In indigenous cultures, cultures with oral traditions, stories don't end after two hours in a theater, or when we turn off the electronic box. Even today, when we talk about “spinning a good tale“, like the hands of Spider Woman, we’re participating in something that keeps spinning and evolving, generation into generation, from the waking world to the dreamtime, back into the past, and forward into the stories of those who are yet to come. In various native arts, a spider and womb motif is ubiquitous: because Spider was the first weaver, bringing order and form, balance and symmetry to primal, formless chaos from within herself. From her essence she spun the strands that became the first stories that became the world.
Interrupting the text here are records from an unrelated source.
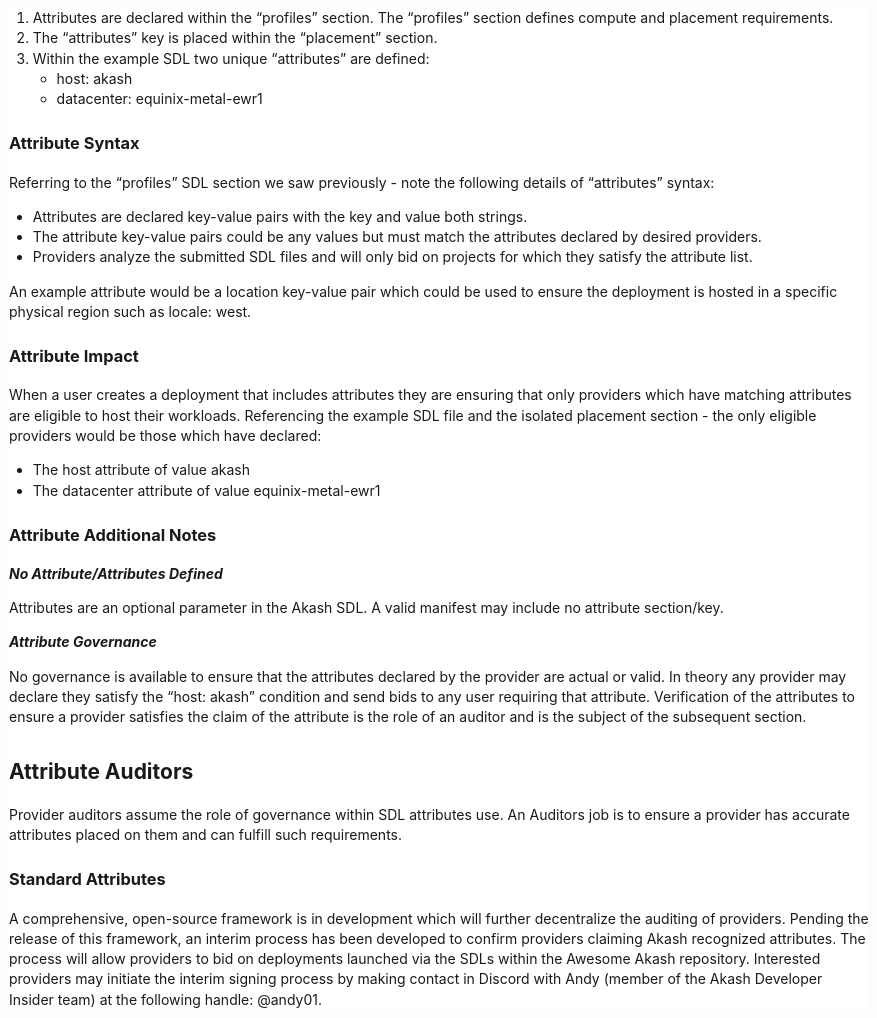 1. Attributes are declared within the “profiles” section. The “profiles” section defines compute and placement requirements.&#x20;
2. The “attributes” key is placed within the “placement” section.&#x20;
3. Within the example SDL two unique “attributes” are defined:
   - host: akash&#x20;
   - datacenter: equinix-metal-ewr1

### Attribute Syntax

Referring to the “profiles” SDL section we saw previously - note the following details of “attributes” syntax:

- Attributes are declared key-value pairs with the key and value both strings.&#x20;
- The attribute key-value pairs could be any values but must match the attributes declared by desired providers.&#x20;
- Providers analyze the submitted SDL files and will only bid on projects for which they satisfy the attribute list.

An example attribute would be a location key-value pair which could be used to ensure the deployment is hosted in a specific physical region such as locale: west.

### Attribute Impact

When a user creates a deployment that includes attributes they are ensuring that only providers which have matching attributes are eligible to host their workloads. Referencing the example SDL file and the isolated placement section - the only eligible providers would be those which have declared:

- The host attribute of value akash&#x20;
- The datacenter attribute of value equinix-metal-ewr1

### Attribute Additional Notes

_**No Attribute/Attributes Defined**_

Attributes are an optional parameter in the Akash SDL. A valid manifest may include no attribute section/key.

_**Attribute Governance**_

No governance is available to ensure that the attributes declared by the provider are actual or valid. In theory any provider may declare they satisfy the “host: akash” condition and send bids to any user requiring that attribute. Verification of the attributes to ensure a provider satisfies the claim of the attribute is the role of an auditor and is the subject of the subsequent section.

## Attribute Auditors

Provider auditors assume the role of governance within SDL attributes use. An Auditors job is to ensure a provider has accurate attributes placed on them and can fulfill such requirements.

### Standard Attributes

A comprehensive, open-source framework is in development which will further decentralize the auditing of providers. Pending the release of this framework, an interim process has been developed to confirm providers claiming Akash recognized attributes. The process will allow providers to bid on deployments launched via the SDLs within the Awesome Akash repository. Interested providers may initiate the interim signing process by making contact in Discord with Andy (member of the Akash Developer Insider team) at the following handle: @andy01.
The Navajo (who call themselves the Dine`) revere Spider Woman (Na'ashje'ii sdfzq'q) for teaching them how to weave. To this day, an infant Navajo girl will have a bit of spider web rubbed into the palms of her hands so she will become a good weaver. Wool rugs often have “Spider Woman's Cross” woven into the pattern, representing balance, the gestalt of the four directions. Navajo weavers also often leave a flaw in the work - because the only perfect web is that of Grandmother Spider Woman.

"May we rub a spider web
into the palms of our hands".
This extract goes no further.